Hi,
Today, I realized that my development environment was close to running out of disk space.
It’s a test system with around 10 users, so the data volume should be relatively small. However, the disk usage had reached 14.5 GB, while the configured volume size was 15 GB.
Backup & Storage Update:
- I created a backup, which was only 40MB (zipped) and 400MB (unzipped).
- I switched the storage to a slower, mounted volume instead of local machine storage, increasing the available space to 300GB.
Live Import Performance:
After restoring the data via live import, the process took:
- Number of transactions: 6,355
- N-Quads processed: 6,354,243
- Total time: 2m 31.8s
- Processing speed: 42,081 N-Quads/sec
This seems quite slow given the relatively small dataset.

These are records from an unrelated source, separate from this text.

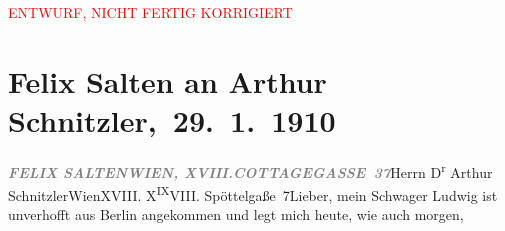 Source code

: 
\begin{center}
            \textcolor{red}{ENTWURF, NICHT FERTIG KORRIGIERT}
                      \end{center}
            
         
         \renewcommand{\erwaehntePersonen}{Personen: Alfred von Berger, Ludwig Metzl, Felix Salten, Ottilie Salten}
         \renewcommand{\erwaehnteInstitutionen}{Institutionen: Burgtheater}
         \renewcommand{\erwaehnteOrte}{Orte: Berlin, Cottagegasse, Edmund-Weiß-Gasse 7, Wien, XVIII., Währing}
         \renewcommand{\erwaehnteWerke}{Werke: Der junge Medardus. Dramatische Historie in einem Vorspiel und fünf Aufzügen}
               \section[ Felix Salten an Arthur Schnitzler, 29. 1. 1910]{ Felix Salten an Arthur Schnitzler, 29. 1. 1910}\nopagebreak{}\rehead{ }\begin{ledgroupsized}[t]{13cm}\normalsize\beginnumbering \toendnotes[C]{\smallbreak\pagebreak[2]} 
\toendnotes[C]{\smallbreak}\pstart{}{\pb}\textcolor{gray}{\textbf{\textit{FELIX SALTEN}}}\pend{}\pstart{}\textcolor{gray}{\textbf{\textit{WIEN, XVIII.}}}\pend{}\pstart{}\textcolor{gray}{\textbf{\textit{COTTAGEGASSE 37}}}\pend{}{\bigskip}\pstart{}Herrn D\textsuperscript{r} Arthur Schnitzler\pend{}\pstart{}Wien\pend{}\pstart{}XVIII. X\substVorne{}\textsuperscript{IX}\substDazwischen{}VI\substHinten{}II. Spöttelgaße 7\pend{}{\bigskip}\pstart{}{\pb}Lieber,\pend\pstart
           mein Schwager Ludwig ist unverhofft aus Berlin angekommen und legt mich heute, wie auch morgen,

\end{ledgroupsized}
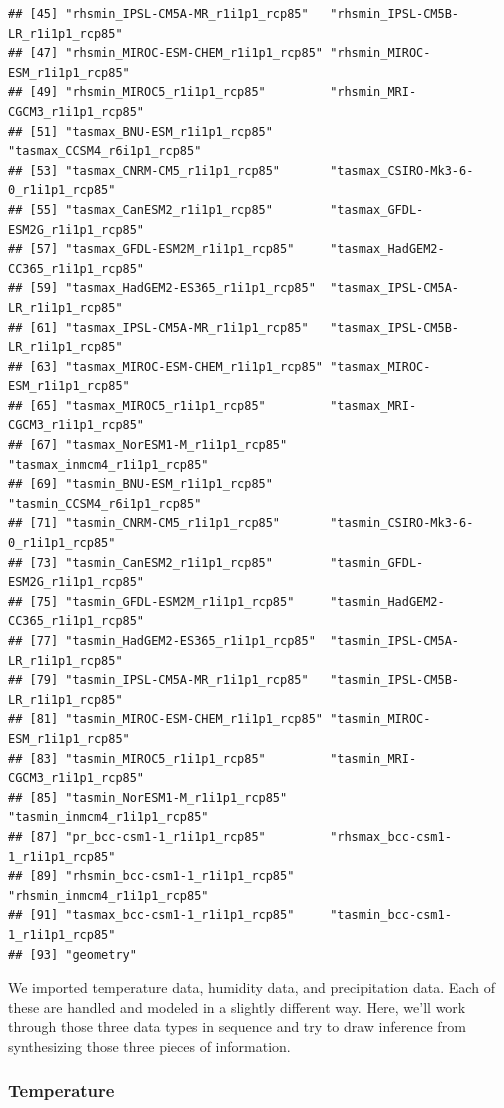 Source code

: \documentclass[
  paper=a4,
  ,captions=tableheading
]{scrartcl}
\begin{document}
\begin{verbatim}
## [45] "rhsmin_IPSL-CM5A-MR_r1i1p1_rcp85"   "rhsmin_IPSL-CM5B-LR_r1i1p1_rcp85"  
## [47] "rhsmin_MIROC-ESM-CHEM_r1i1p1_rcp85" "rhsmin_MIROC-ESM_r1i1p1_rcp85"     
## [49] "rhsmin_MIROC5_r1i1p1_rcp85"         "rhsmin_MRI-CGCM3_r1i1p1_rcp85"     
## [51] "tasmax_BNU-ESM_r1i1p1_rcp85"        "tasmax_CCSM4_r6i1p1_rcp85"         
## [53] "tasmax_CNRM-CM5_r1i1p1_rcp85"       "tasmax_CSIRO-Mk3-6-0_r1i1p1_rcp85" 
## [55] "tasmax_CanESM2_r1i1p1_rcp85"        "tasmax_GFDL-ESM2G_r1i1p1_rcp85"    
## [57] "tasmax_GFDL-ESM2M_r1i1p1_rcp85"     "tasmax_HadGEM2-CC365_r1i1p1_rcp85" 
## [59] "tasmax_HadGEM2-ES365_r1i1p1_rcp85"  "tasmax_IPSL-CM5A-LR_r1i1p1_rcp85"  
## [61] "tasmax_IPSL-CM5A-MR_r1i1p1_rcp85"   "tasmax_IPSL-CM5B-LR_r1i1p1_rcp85"  
## [63] "tasmax_MIROC-ESM-CHEM_r1i1p1_rcp85" "tasmax_MIROC-ESM_r1i1p1_rcp85"     
## [65] "tasmax_MIROC5_r1i1p1_rcp85"         "tasmax_MRI-CGCM3_r1i1p1_rcp85"     
## [67] "tasmax_NorESM1-M_r1i1p1_rcp85"      "tasmax_inmcm4_r1i1p1_rcp85"        
## [69] "tasmin_BNU-ESM_r1i1p1_rcp85"        "tasmin_CCSM4_r6i1p1_rcp85"         
## [71] "tasmin_CNRM-CM5_r1i1p1_rcp85"       "tasmin_CSIRO-Mk3-6-0_r1i1p1_rcp85" 
## [73] "tasmin_CanESM2_r1i1p1_rcp85"        "tasmin_GFDL-ESM2G_r1i1p1_rcp85"    
## [75] "tasmin_GFDL-ESM2M_r1i1p1_rcp85"     "tasmin_HadGEM2-CC365_r1i1p1_rcp85" 
## [77] "tasmin_HadGEM2-ES365_r1i1p1_rcp85"  "tasmin_IPSL-CM5A-LR_r1i1p1_rcp85"  
## [79] "tasmin_IPSL-CM5A-MR_r1i1p1_rcp85"   "tasmin_IPSL-CM5B-LR_r1i1p1_rcp85"  
## [81] "tasmin_MIROC-ESM-CHEM_r1i1p1_rcp85" "tasmin_MIROC-ESM_r1i1p1_rcp85"     
## [83] "tasmin_MIROC5_r1i1p1_rcp85"         "tasmin_MRI-CGCM3_r1i1p1_rcp85"     
## [85] "tasmin_NorESM1-M_r1i1p1_rcp85"      "tasmin_inmcm4_r1i1p1_rcp85"        
## [87] "pr_bcc-csm1-1_r1i1p1_rcp85"         "rhsmax_bcc-csm1-1_r1i1p1_rcp85"    
## [89] "rhsmin_bcc-csm1-1_r1i1p1_rcp85"     "rhsmin_inmcm4_r1i1p1_rcp85"        
## [91] "tasmax_bcc-csm1-1_r1i1p1_rcp85"     "tasmin_bcc-csm1-1_r1i1p1_rcp85"    
## [93] "geometry"
\end{verbatim}

We imported temperature data, humidity data, and precipitation data.
Each of these are handled and modeled in a slightly different way. Here,
we'll work through those three data types in sequence and try to draw
inference from synthesizing those three pieces of information.

\hypertarget{temperature}{%
\subsubsection{Temperature}\label{temperature}}
\end{document}
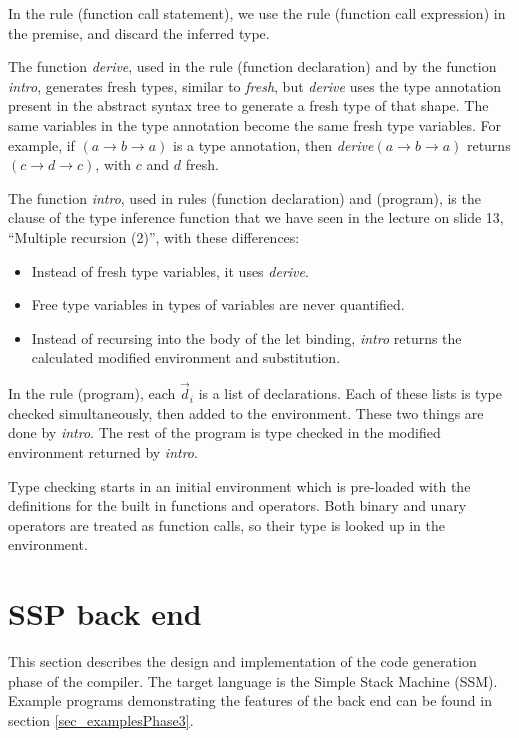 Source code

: \documentclass[a4paper]{article}
\newcommand{\arr}{\rightarrow}
\begin{document}
In the rule (function call statement), we use the rule (function call
expression) in the premise, and discard the inferred type.

The function \emph{derive}, used in the rule (function declaration) and by the
function \emph{intro}, generates fresh types, similar to \emph{fresh}, but
\emph{derive} uses the type annotation present in the abstract syntax tree to
generate a fresh type of that shape.  The same variables in the type annotation
become the same fresh type variables.  For example, if $(a \arr b \arr a)$ is a
type annotation, then \emph{derive}$(a \arr b \arr a)$ returns $(c \arr d \arr
c)$, with $c$ and $d$ fresh.

The function \emph{intro}, used in rules (function declaration) and (program),
is the clause of the type inference function that we have seen in the lecture on
slide 13, ``Multiple recursion (2)'', with these differences:

\begin{itemize}

  \item Instead of fresh type variables, it uses \emph{derive}.

  \item Free type variables in types of variables are never quantified.

  \item Instead of recursing into the body of the let binding, \emph{intro}
  returns the calculated modified environment and substitution.

\end{itemize}

In the rule (program), each $\vec{d}_i$ is a list of declarations.  Each of
these lists is type checked simultaneously, then added to the environment.
These two things are done by \emph{intro}.  The rest of the program is type
checked in the modified environment returned by \emph{intro}.

Type checking starts in an initial environment which is pre-loaded with the
definitions for the built in functions and operators.  Both binary and unary
operators are treated as function calls, so their type is looked up in the
environment.


\section{SSP back end}

This section describes the design and implementation of the code generation
phase of the compiler.  The target language is the Simple Stack Machine (SSM).
Example programs demonstrating the features of the back end can be found in
section \ref{sec_examplesPhase3}.
\end{document}
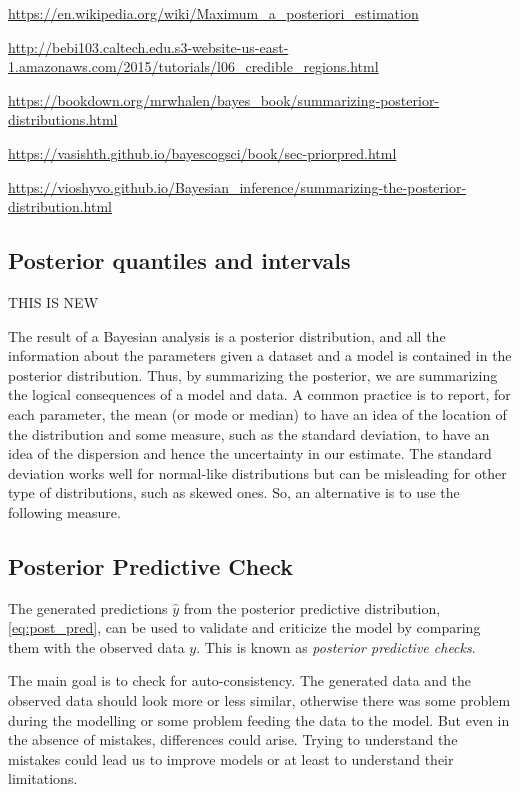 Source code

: \url{https://en.wikipedia.org/wiki/Maximum_a_posteriori_estimation}

\url{http://bebi103.caltech.edu.s3-website-us-east-1.amazonaws.com/2015/tutorials/l06_credible_regions.html}

\url{https://bookdown.org/mrwhalen/bayes_book/summarizing-posterior-distributions.html}

\url{https://vasishth.github.io/bayescogsci/book/sec-priorpred.html}

\url{https://vioshyvo.github.io/Bayesian_inference/summarizing-the-posterior-distribution.html}

\subsection{Posterior quantiles and intervals}




THIS IS NEW

The result of a Bayesian analysis is a posterior distribution, and all the information about the parameters given a dataset and a model is contained in the posterior distribution. Thus, by summarizing the posterior, we are summarizing the logical consequences of a model and data. A common practice is to report, for each parameter, the mean (or mode or median) to have an idea of the location of the distribution and some measure, such as the standard deviation, to have an idea of the dispersion and hence the uncertainty in our estimate. The standard deviation works well for normal-like distributions but can be misleading for other type of distributions, such as skewed ones. So, an alternative is to use the following measure.

\subsection{Posterior Predictive Check}

The generated predictions $\hat{y}$ from the posterior predictive distribution, \autoref{eq:post_pred}, can be used to validate and criticize the model by comparing them with the observed data $y$. This is known as \textit{posterior predictive checks}. 

The main goal is to check for auto-consistency. The generated data and the observed data should look more or less similar, otherwise there was some problem during the modelling or some problem feeding the data to the model. But even in the absence of mistakes, differences could arise. Trying to understand the mistakes could lead us to improve models or at least to understand their limitations.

Disk Space Usage After Import:
After the import, I checked the new disk usage, and it was only 400MB, which matches the unzipped backup size.
Key Question:
Why did the previous setup require 15GB for the same data, while the new setup only uses 400MB?
Production Concerns:
I’m trying to understand how this will behave in production. The recommended disk size per Alpha is 750GB, but:
- My provider doesn’t offer 750GB SSDs.
- I’m unsure how many instances and shards would be needed for production, where we expect 100,000 users instead of 10.
- For comparison, at my previous company, we used MySQL with over 100 million users, and while the dataset was significantly larger, the total disk space used was only ~1TB. The main scaling challenge was CPU and RAM, not disk usage.
Concern About Dgraph’s Disk Usage:
From my observations, Dgraph appears to consume an excessive amount of disk space, which could significantly increase infrastructure costs.
Would appreciate any insights into:
- Why the old setup required 15GB for the same data.
- Whether Dgraph’s disk usage scales linearly with data size.
- Best practices for optimizing disk usage in production.
Thanks!